Clients and notable campaigns

D-A-Y was considered a pioneering company in public relations. Among its notable successes was helping to increase the annual consumption of bananas in the U.S. from 17.4 pounds to more than 22 pounds over a ten-year period by highlighting the health benefits of the fruit. It was also credited with the popularization of orange juice in the 1930s as part of a campaign for the Florida Citrus Commission, an effort for which the firm hired Woman's Home Companion writer Marie Teitgen as the D-A-Y "Director of Home Economics." In 1927, to help promote increased meat consumption, the firm - at the behest of its client the American Meat Institute - financed a two-year all meat and water diet for Vilhjalmur Stefansson. In 1975 it was tasked with organizing commemorations for the two hundredth anniversary of the capture of Fort Ticonderoga. The celebration of the Brooklyn Bridge centennial - which the firm was retained to organize - was called "the public relations triumph of 1983" by Inc.

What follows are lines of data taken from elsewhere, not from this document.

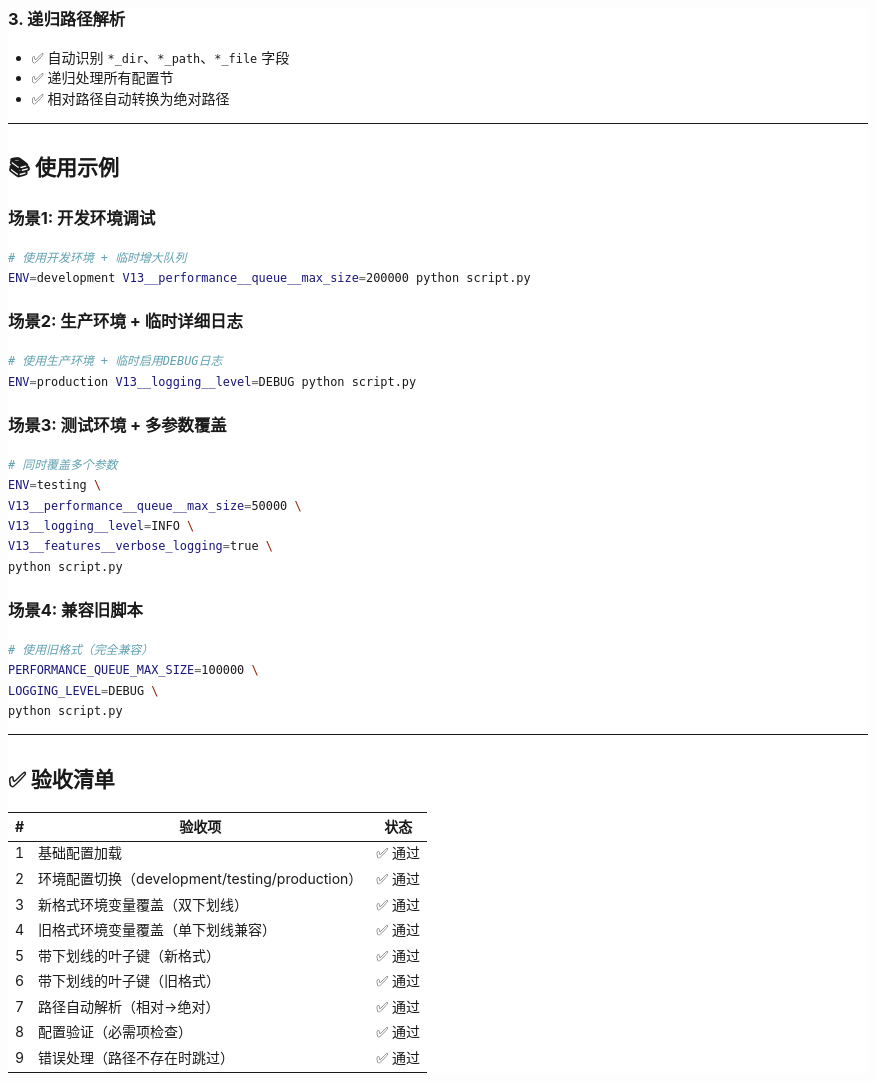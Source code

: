 ### 3. 递归路径解析

- ✅ 自动识别 `*_dir`、`*_path`、`*_file` 字段
- ✅ 递归处理所有配置节
- ✅ 相对路径自动转换为绝对路径

---

## 📚 使用示例

### 场景1: 开发环境调试

```bash
# 使用开发环境 + 临时增大队列
ENV=development V13__performance__queue__max_size=200000 python script.py
```

### 场景2: 生产环境 + 临时详细日志

```bash
# 使用生产环境 + 临时启用DEBUG日志
ENV=production V13__logging__level=DEBUG python script.py
```

### 场景3: 测试环境 + 多参数覆盖

```bash
# 同时覆盖多个参数
ENV=testing \
V13__performance__queue__max_size=50000 \
V13__logging__level=INFO \
V13__features__verbose_logging=true \
python script.py
```

### 场景4: 兼容旧脚本

```bash
# 使用旧格式（完全兼容）
PERFORMANCE_QUEUE_MAX_SIZE=100000 \
LOGGING_LEVEL=DEBUG \
python script.py
```

---

## ✅ 验收清单

| # | 验收项 | 状态 |
|---|-------|------|
| 1 | 基础配置加载 | ✅ 通过 |
| 2 | 环境配置切换（development/testing/production） | ✅ 通过 |
| 3 | 新格式环境变量覆盖（双下划线） | ✅ 通过 |
| 4 | 旧格式环境变量覆盖（单下划线兼容） | ✅ 通过 |
| 5 | 带下划线的叶子键（新格式） | ✅ 通过 |
| 6 | 带下划线的叶子键（旧格式） | ✅ 通过 |
| 7 | 路径自动解析（相对→绝对） | ✅ 通过 |
| 8 | 配置验证（必需项检查） | ✅ 通过 |
| 9 | 错误处理（路径不存在时跳过） | ✅ 通过 |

As with many PR agencies of the era, however, D-A-Y's work was not without controversy. Three weeks before the Triangle Shirtwaist Factory fire of 1911, Dudley - on behalf of the Protective League of Property Owners - helped organize opposition to the mandatory installation of sprinklers in warehouses. Later, after World War II, it was revealed Dudley had worked as a middleman to funnel payments made by the Reader's Digest to Lawrence Dennis, an American writer prosecuted by the U.S. government as a pro-Nazi agitator.
AT&T, which retained D-A-Y in 1909, continued as a client until Dudley's death in 1966. Other clients included Verbatim, Kool-aid and Borden. Tabasco sauce was represented by D-A-Y from the 1920s until it was purchased by Ogilvy in 1983.